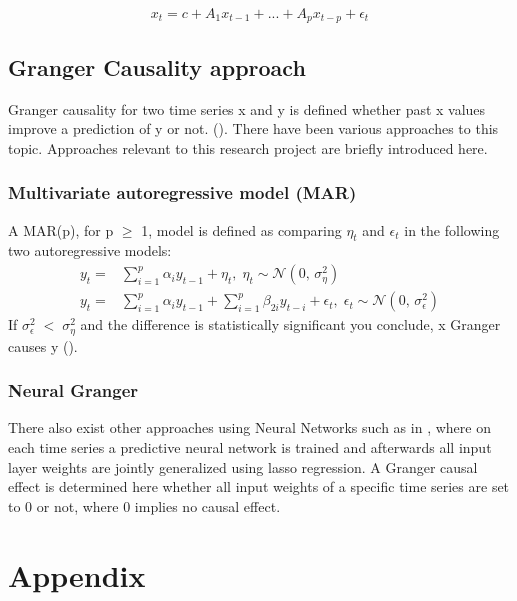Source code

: \documentclass[a4paper]{report}
\begin{document}
	
	\begin{equation} \label {lasso}
		x_t = c+ A_1x_{t-1}+...+ A_p x_{t-p}+\epsilon_t
	\end{equation}

	
	
	\section{Granger Causality approach}
	Granger causality for two time series x and y is defined whether past x values improve a prediction of y or not. (\cite{Granger.1969}). 
	There have been various approaches to this topic. Approaches relevant to this research project are briefly introduced here.
	
	\subsection{Multivariate autoregressive model (MAR)} 
	A MAR(p), for p $\geq$ 1, model is defined as comparing $\eta_t$ and $\epsilon_t$ in the following two autoregressive models:
	\begin{align}
		y_t =& \sum_{i=1}^{p} \alpha_i y_{t-1}+\eta_t, \; \eta_t \sim \mathcal{N}(0,\,\sigma_\eta^{2})\\
		y_t = &\sum_{i=1}^{p} \alpha_i y_{t-1}+ \sum_{i=1}^{p}\beta_{2i}y_{t-i}+\epsilon_t, \; \epsilon_t \sim \mathcal{N}(0,\,\sigma_\epsilon^{2})
	\end{align}
	If $\sigma_\epsilon^{2} \; < \; \sigma_\eta^{2} $ and the difference is statistically significant you conclude, x Granger causes y (\cite{Geweke.1982}).\\
	
	\subsection{Neural Granger}
	There also exist other approaches using Neural Networks such as in \cite{Tank.2020}, where on each time series a predictive neural network is trained and afterwards all input layer weights are jointly generalized using lasso regression. A Granger causal effect is determined here whether all input weights of a specific time series are set to 0 or not, where 0 implies no causal effect. 
	
	
	
	\chapter{Appendix}
	
	\printbibliography
\end{document}
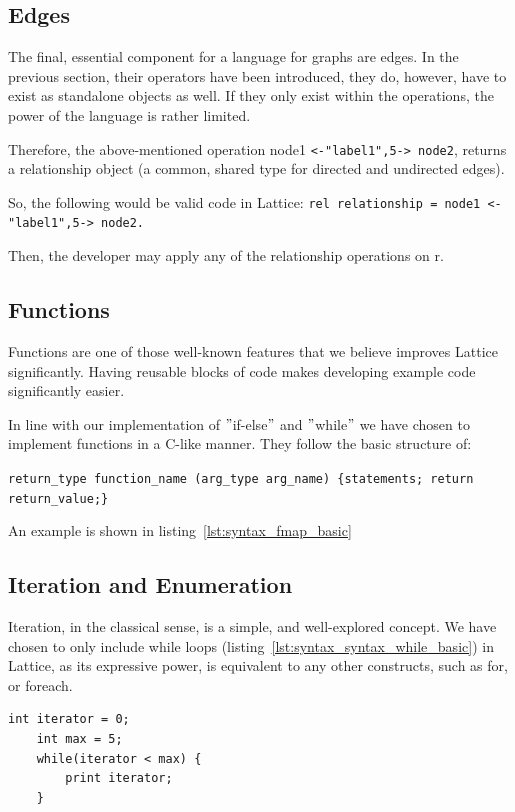 \subsection{Edges}\label{subsec:syntax_edges}
The final, essential component for a language for graphs are edges.
In the previous section, their operators have been introduced,
they do, however, have to exist as standalone objects as well.
If they only exist within the operations, the power of the language is rather
limited.

Therefore, the above-mentioned operation node1 \lstinline{<-"label1",5-> node2}, returns a relationship object (a common, shared
type for directed and undirected edges).

So, the following would be valid code in Lattice: \lstinline{rel relationship = node1 <-"label1",5-> node2.}

Then, the developer may apply any of the relationship operations on r.

\subsection{Functions}\label{subsec:syntax_functions}
Functions are one of those well-known features that we believe improves Lattice significantly.
Having reusable blocks of code makes developing example code significantly easier.

In line with our implementation of \("\)if-else\("\) and \("\)while\("\) we have chosen to implement functions in a C-like manner.
They follow the basic structure of:

\lstinline|return_type function_name (arg_type arg_name) {statements; return return_value;}|

An example is shown in listing~\ref{lst:syntax_fmap_basic}

\subsection{Iteration and Enumeration}\label{subsec:syntax_iteration-and-enumeration}
Iteration, in the classical sense, is a simple, and well-explored concept.
We have chosen to only include while loops (listing~\ref{lst:syntax_syntax_while_basic})
in Lattice, as its expressive power, is equivalent to any other constructs, such as for, or foreach.

\begin{lstlisting}[caption={Simple while loop.},captionpos=b,label={lst:syntax_syntax_while_basic}]
    int iterator = 0;
    int max = 5;
    while(iterator < max) {
        print iterator;
    }
\end{lstlisting}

====

== What you will do ==
No pictures belong in the copy. Repeat the listing above exactly.

== Response to this exercise ==
Source code

: \documentclass[a4paper]{report}
\begin{document}
	
	\begin{equation} \label {lasso}
		x_t = c+ A_1x_{t-1}+...+ A_p x_{t-p}+\epsilon_t
	\end{equation}

	
	
	\section{Granger Causality approach}
	Granger causality for two time series x and y is defined whether past x values improve a prediction of y or not. (\cite{Granger.1969}). 
	There have been various approaches to this topic. Approaches relevant to this research project are briefly introduced here.
	
	\subsection{Multivariate autoregressive model (MAR)} 
	A MAR(p), for p $\geq$ 1, model is defined as comparing $\eta_t$ and $\epsilon_t$ in the following two autoregressive models:
	\begin{align}
		y_t =& \sum_{i=1}^{p} \alpha_i y_{t-1}+\eta_t, \; \eta_t \sim \mathcal{N}(0,\,\sigma_\eta^{2})\\
		y_t = &\sum_{i=1}^{p} \alpha_i y_{t-1}+ \sum_{i=1}^{p}\beta_{2i}y_{t-i}+\epsilon_t, \; \epsilon_t \sim \mathcal{N}(0,\,\sigma_\epsilon^{2})
	\end{align}
	If $\sigma_\epsilon^{2} \; < \; \sigma_\eta^{2} $ and the difference is statistically significant you conclude, x Granger causes y (\cite{Geweke.1982}).\\
	
	\subsection{Neural Granger}
	There also exist other approaches using Neural Networks such as in \cite{Tank.2020}, where on each time series a predictive neural network is trained and afterwards all input layer weights are jointly generalized using lasso regression. A Granger causal effect is determined here whether all input weights of a specific time series are set to 0 or not, where 0 implies no causal effect. 
	
	
	
	\chapter{Appendix}
	
	\printbibliography
\end{document}
 \subsection{Edges}\label{subsec:syntax_edges}
The final, essential component for a language for graphs are edges.
In the previous section, their operators have been introduced,
they do, however, have to exist as standalone objects as well.
If they only exist within the operations, the power of the language is rather
limited.

Therefore, the above-mentioned operation node1 \lstinline{<-"label1",5-> node2}, returns a relationship object (a common, shared
type for directed and undirected edges).

So, the following would be valid code in Lattice: \lstinline{rel relationship = node1 <-"label1",5-> node2.}

Then, the developer may apply any of the relationship operations on r.

\subsection{Functions}\label{subsec:syntax_functions}
Functions are one of those well-known features that we believe improves Lattice significantly.
Having reusable blocks of code makes developing example code significantly easier.

In line with our implementation of \("\)if-else\("\) and \("\)while\("\) we have chosen to implement functions in a C-like manner.
They follow the basic structure of:

\lstinline|return_type function_name (arg_type arg_name) {statements; return return_value;}|

An example is shown in listing~\ref{lst:syntax_fmap_basic}

\subsection{Iteration and Enumeration}\label{subsec:syntax_iteration-and-enumeration}
Iteration, in the classical sense, is a simple, and well-explored concept.
We have chosen to only include while loops (listing~\ref{lst:syntax_syntax_while_basic})
in Lattice, as its expressive power, is equivalent to any other constructs, such as for, or foreach.

\begin{lstlisting}[caption={Simple while loop.},captionpos=b,label={lst:syntax_syntax_while_basic}]
    int iterator = 0;
    int max = 5;
    while(iterator < max) {
        print iterator;
    }
\end{lstlisting}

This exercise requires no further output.